After six to eight weeks of healing, Parker returned to the facility “about every three weeks,” where he practiced using the apparatus through various tests, such as following a 2-by-2 inch square on a computer screen.
“The first test they did was they put a square on the screen,” he said. “That really shook me up because I could see the square.”
It was the first thing he had seen in 15 years.
Since the FDA approved the surgery, there have been 24 commercial surgeries in the U.S., 70 commercial surgeries in Europe, and an additional 32 clinical trial surgeries worldwide, Gary Peyser, a spokesman for Second Sight, said.

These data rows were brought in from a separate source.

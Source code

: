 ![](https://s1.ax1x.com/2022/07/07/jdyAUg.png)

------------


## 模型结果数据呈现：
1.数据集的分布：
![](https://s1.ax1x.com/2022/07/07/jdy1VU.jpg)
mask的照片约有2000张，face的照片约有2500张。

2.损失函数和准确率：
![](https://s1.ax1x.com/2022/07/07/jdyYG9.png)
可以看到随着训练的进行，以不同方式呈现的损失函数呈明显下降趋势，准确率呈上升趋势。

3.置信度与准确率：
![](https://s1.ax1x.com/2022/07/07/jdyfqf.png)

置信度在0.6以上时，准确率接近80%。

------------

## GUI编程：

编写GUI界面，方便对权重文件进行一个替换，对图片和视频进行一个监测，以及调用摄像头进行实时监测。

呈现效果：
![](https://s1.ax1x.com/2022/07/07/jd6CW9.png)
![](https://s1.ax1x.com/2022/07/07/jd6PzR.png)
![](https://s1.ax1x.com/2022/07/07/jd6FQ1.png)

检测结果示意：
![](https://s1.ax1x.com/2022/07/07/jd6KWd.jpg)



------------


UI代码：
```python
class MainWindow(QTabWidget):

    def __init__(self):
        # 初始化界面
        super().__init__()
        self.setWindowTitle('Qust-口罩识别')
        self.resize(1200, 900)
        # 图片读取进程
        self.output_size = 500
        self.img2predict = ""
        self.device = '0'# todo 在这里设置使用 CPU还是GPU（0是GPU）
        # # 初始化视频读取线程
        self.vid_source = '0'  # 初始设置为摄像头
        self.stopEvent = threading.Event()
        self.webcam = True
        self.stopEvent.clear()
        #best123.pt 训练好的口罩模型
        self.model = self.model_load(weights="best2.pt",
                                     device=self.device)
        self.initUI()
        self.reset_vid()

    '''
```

“David has a very positive attitude, is willing to learn, is very cooperative and helpful and even gives us suggestions on our testing schemes,” said Naheed Khan, an electrophysiologist at Kellogg Eye Center, in an email. “We have learned a great deal from him and we are always impressed by his motivation and commitment.”
The Argus II Prosthesis System works by using a camera on specialized glasses to take in an image and send it to the computer processor worn around the user’s neck. The processor sends instructions through an antenna to the retinal chip, which sends electrical pulses through optic nerves for the brain to decipher.
That process bypasses the damaged photoreceptors in the retina that otherwise would produce sight in a healthy eye.
Parker said images stay five or six seconds before he has to move his head and “refresh” the image, which he considers good, compared to some patients’ one or two second staying power.
“I’m starting to (be) able to recognize shapes … a square versus a circle,” Parker said. “I really have to concentrate, and it’s based on light and dark and contrast. The more contrast, the more you’re able to visualize and it picks it up.”
Although Parker can only see the shape of his grandchildren at this point, he said that with more practice and new developments with the Argus II — including clearer images and color-vision — he will be able to improve his sight even further.
“The main reason that I did the surgery is to see my grandkids enough to know that they are there,” Parker said. “I can’t make out faces right now, but I know if something is there. Once you can distinguish it’s a person other than a wall, and then you distinguish that it’s a short person, and that must be my grandkid.”